The space agency on Friday released new footage shot by the six-wheeled robot of its rotorcraft companion making its fourth flight on April 30 - this time accompanied by an audio track.
The nearly three-minute-long video begins with the low rumble of the wind blowing across the Jezero Crater, where Perseverance landed in February on a mission to search for signs of ancient microbial life.
Ingenuity then takes off, and its blades can be heard humming softly as they spin at nearly 2,400 rpm on the 262-metre roundtrip.
The mission's engineers weren't sure they would pick up the flight sound at all, given that Perseverance was parked 80 metres aware from the takeoff and landing spot.
The Martian atmosphere is about 1% the density of our planet's, making everything much quieter than on Earth.
"This is a very good surprise," said David Mimoun, a professor of planetary science at Institut Superieur de l'Aeronautique et de l'Espace (ISAE-SUPAERO) in Toulouse, France, and science lead for the SuperCam Mars microphone.

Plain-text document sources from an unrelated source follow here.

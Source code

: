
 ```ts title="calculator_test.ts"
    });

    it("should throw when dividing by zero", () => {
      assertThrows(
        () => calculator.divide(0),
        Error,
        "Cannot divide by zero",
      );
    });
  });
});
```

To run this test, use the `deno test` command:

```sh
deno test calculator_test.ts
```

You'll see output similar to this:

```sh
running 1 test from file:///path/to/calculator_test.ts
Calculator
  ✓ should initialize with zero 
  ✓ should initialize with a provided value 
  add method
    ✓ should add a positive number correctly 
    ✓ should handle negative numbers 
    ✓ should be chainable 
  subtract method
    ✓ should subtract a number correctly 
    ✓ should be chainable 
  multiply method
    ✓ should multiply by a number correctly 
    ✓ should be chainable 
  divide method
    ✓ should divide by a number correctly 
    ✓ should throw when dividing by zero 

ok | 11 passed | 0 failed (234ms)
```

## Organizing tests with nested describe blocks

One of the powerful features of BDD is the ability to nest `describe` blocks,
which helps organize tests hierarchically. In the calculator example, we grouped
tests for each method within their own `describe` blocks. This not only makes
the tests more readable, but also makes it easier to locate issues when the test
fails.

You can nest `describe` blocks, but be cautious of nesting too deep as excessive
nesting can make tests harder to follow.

"We had carried out tests and simulations that told us the microphone would barely pick up the sounds of the helicopter, as the Mars atmosphere damps the sound propagation strongly," he added.

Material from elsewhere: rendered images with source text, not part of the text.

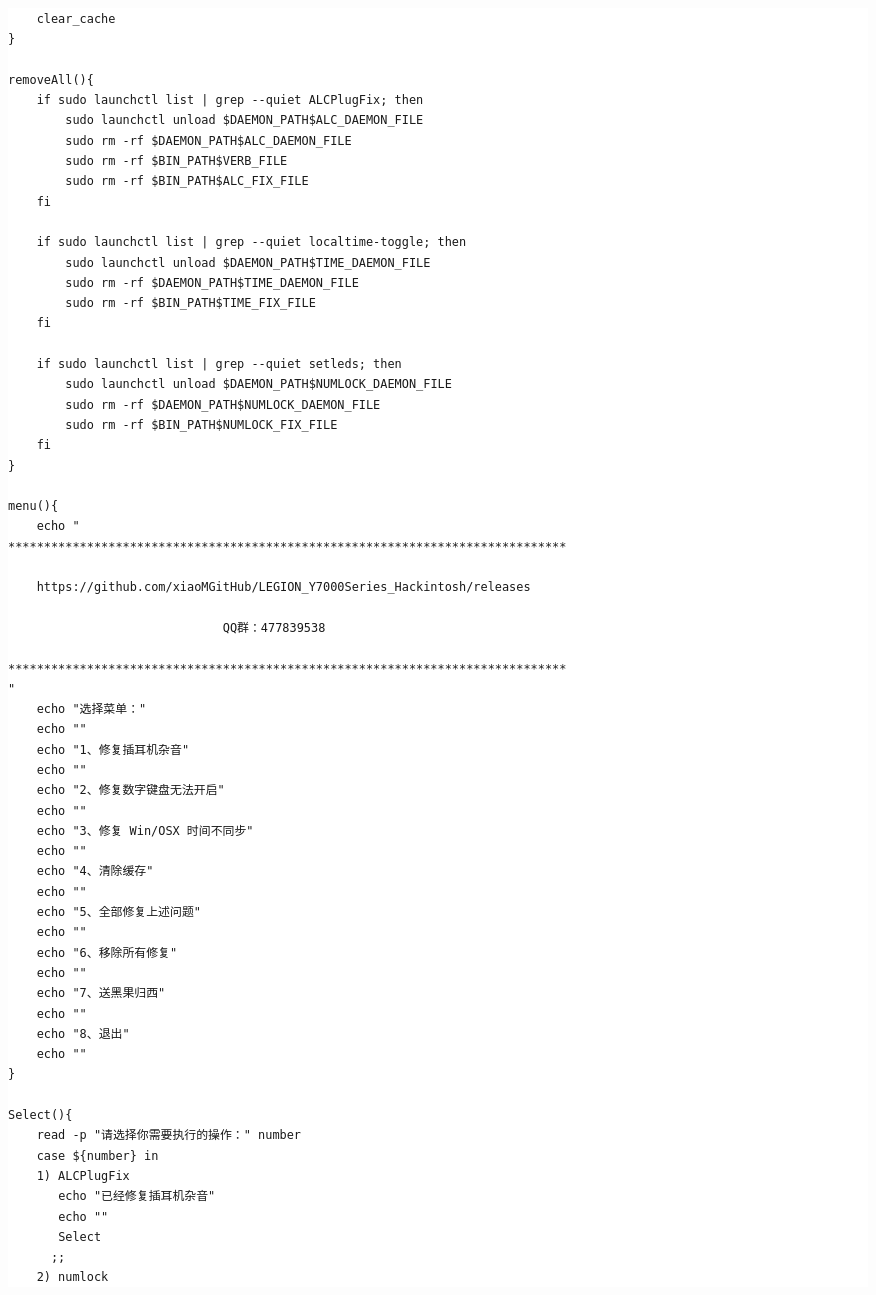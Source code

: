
 ```
    clear_cache
}

removeAll(){
    if sudo launchctl list | grep --quiet ALCPlugFix; then
        sudo launchctl unload $DAEMON_PATH$ALC_DAEMON_FILE
        sudo rm -rf $DAEMON_PATH$ALC_DAEMON_FILE
        sudo rm -rf $BIN_PATH$VERB_FILE
        sudo rm -rf $BIN_PATH$ALC_FIX_FILE
    fi
    
    if sudo launchctl list | grep --quiet localtime-toggle; then
        sudo launchctl unload $DAEMON_PATH$TIME_DAEMON_FILE
        sudo rm -rf $DAEMON_PATH$TIME_DAEMON_FILE
        sudo rm -rf $BIN_PATH$TIME_FIX_FILE
    fi
    
    if sudo launchctl list | grep --quiet setleds; then
        sudo launchctl unload $DAEMON_PATH$NUMLOCK_DAEMON_FILE
        sudo rm -rf $DAEMON_PATH$NUMLOCK_DAEMON_FILE
        sudo rm -rf $BIN_PATH$NUMLOCK_FIX_FILE
    fi
}

menu(){
    echo "
******************************************************************************
                                                                                   
    https://github.com/xiaoMGitHub/LEGION_Y7000Series_Hackintosh/releases  

                              QQ群：477839538
                                                                                  
******************************************************************************
"
    echo "选择菜单："
    echo ""
    echo "1、修复插耳机杂音"
    echo ""
    echo "2、修复数字键盘无法开启"
    echo ""
    echo "3、修复 Win/OSX 时间不同步"
    echo ""
    echo "4、清除缓存"
    echo ""
    echo "5、全部修复上述问题"
    echo ""
    echo "6、移除所有修复"
    echo ""
    echo "7、送黑果归西"
    echo ""
    echo "8、退出"
    echo ""
}

Select(){
    read -p "请选择你需要执行的操作：" number
    case ${number} in
    1) ALCPlugFix
       echo "已经修复插耳机杂音"
       echo ""
       Select
      ;;
    2) numlock
```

The SuperCam is an instrument on board Perseverance that laser-zaps rocks from a distance, in order to study their vapour with a device called a spectrometer that reveals their chemical composition.
It also comes with a microphone to record the sounds, which yields additional insights into the physical properties of the targets, like how hard they are.

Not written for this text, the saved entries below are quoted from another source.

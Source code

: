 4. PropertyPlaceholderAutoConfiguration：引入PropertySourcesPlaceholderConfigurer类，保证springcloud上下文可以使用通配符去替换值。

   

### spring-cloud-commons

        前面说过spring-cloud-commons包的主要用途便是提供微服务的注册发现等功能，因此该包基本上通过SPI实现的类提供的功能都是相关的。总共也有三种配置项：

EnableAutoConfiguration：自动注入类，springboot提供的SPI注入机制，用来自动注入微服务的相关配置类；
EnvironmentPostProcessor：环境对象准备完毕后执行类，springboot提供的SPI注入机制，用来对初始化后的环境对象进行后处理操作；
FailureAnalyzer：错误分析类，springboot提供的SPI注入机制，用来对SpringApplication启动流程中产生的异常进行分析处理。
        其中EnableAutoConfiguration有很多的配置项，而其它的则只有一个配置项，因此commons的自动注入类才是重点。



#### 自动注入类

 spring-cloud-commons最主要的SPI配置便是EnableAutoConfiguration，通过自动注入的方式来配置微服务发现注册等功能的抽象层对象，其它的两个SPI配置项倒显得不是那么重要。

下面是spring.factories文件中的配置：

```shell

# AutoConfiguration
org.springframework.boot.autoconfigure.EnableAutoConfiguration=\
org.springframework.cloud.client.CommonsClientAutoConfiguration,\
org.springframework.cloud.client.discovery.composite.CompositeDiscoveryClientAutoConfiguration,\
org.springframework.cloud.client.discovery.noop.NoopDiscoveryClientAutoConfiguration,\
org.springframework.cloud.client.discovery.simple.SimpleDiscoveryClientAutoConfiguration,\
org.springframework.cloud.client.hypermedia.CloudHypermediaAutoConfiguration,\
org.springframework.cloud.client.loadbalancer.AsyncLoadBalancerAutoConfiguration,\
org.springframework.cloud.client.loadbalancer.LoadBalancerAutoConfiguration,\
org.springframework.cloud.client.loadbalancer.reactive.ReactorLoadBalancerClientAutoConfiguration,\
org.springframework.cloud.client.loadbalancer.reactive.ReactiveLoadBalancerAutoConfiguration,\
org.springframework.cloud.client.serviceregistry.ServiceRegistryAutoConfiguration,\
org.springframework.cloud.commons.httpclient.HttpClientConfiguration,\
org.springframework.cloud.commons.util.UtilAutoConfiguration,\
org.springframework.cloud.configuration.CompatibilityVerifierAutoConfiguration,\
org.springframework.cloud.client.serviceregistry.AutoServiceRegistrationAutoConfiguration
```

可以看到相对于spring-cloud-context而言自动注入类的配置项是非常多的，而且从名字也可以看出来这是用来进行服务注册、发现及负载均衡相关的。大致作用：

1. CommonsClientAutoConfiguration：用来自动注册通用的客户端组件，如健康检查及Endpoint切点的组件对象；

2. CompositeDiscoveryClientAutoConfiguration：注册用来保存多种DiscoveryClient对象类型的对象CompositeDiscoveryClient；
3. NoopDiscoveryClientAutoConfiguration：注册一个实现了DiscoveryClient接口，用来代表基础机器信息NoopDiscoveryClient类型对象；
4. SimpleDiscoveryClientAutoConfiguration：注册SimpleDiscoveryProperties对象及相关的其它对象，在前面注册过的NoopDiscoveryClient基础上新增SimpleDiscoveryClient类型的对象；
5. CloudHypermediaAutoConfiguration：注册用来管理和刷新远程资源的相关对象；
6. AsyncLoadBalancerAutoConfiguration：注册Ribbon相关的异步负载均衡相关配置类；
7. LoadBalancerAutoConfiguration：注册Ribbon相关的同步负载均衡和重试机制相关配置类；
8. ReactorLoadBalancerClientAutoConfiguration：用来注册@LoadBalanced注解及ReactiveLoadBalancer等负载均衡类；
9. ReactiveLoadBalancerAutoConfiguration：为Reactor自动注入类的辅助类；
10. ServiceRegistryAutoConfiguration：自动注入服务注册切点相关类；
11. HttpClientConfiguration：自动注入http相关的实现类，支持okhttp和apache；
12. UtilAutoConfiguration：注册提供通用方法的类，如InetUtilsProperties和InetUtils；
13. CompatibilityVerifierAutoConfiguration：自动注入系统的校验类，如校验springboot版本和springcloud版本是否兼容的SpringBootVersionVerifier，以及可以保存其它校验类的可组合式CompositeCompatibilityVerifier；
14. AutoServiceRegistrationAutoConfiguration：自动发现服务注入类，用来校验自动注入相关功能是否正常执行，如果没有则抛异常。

Similarly, explained Mimoun, the new recording of Ingenuity's flight "will be a gold mine for our understanding of the Martian atmosphere."
NASA made the audio, which was recorded in mono, easier to hear by isolating the pitch of the helicopter blades at 84 hertz, then reducing audio at frequencies below 80 and above 90 hertz. They then increased the volume of the remaining signal.
Soren Madsen, Perseverance payload development manager at NASA's Jet Propulsion Laboratory, said the recording was an example of how the mission's instruments are able to work in tandem to enhance our understanding of the Red Planet.
As Ingenuity moves away from Perseverance and out of shot, the pitch decreases and as it returns the pitch increases.
This is known as the Doppler Effect, and it provides an additional layer of confirmation of the helicopter's flight path when it is out of visual range.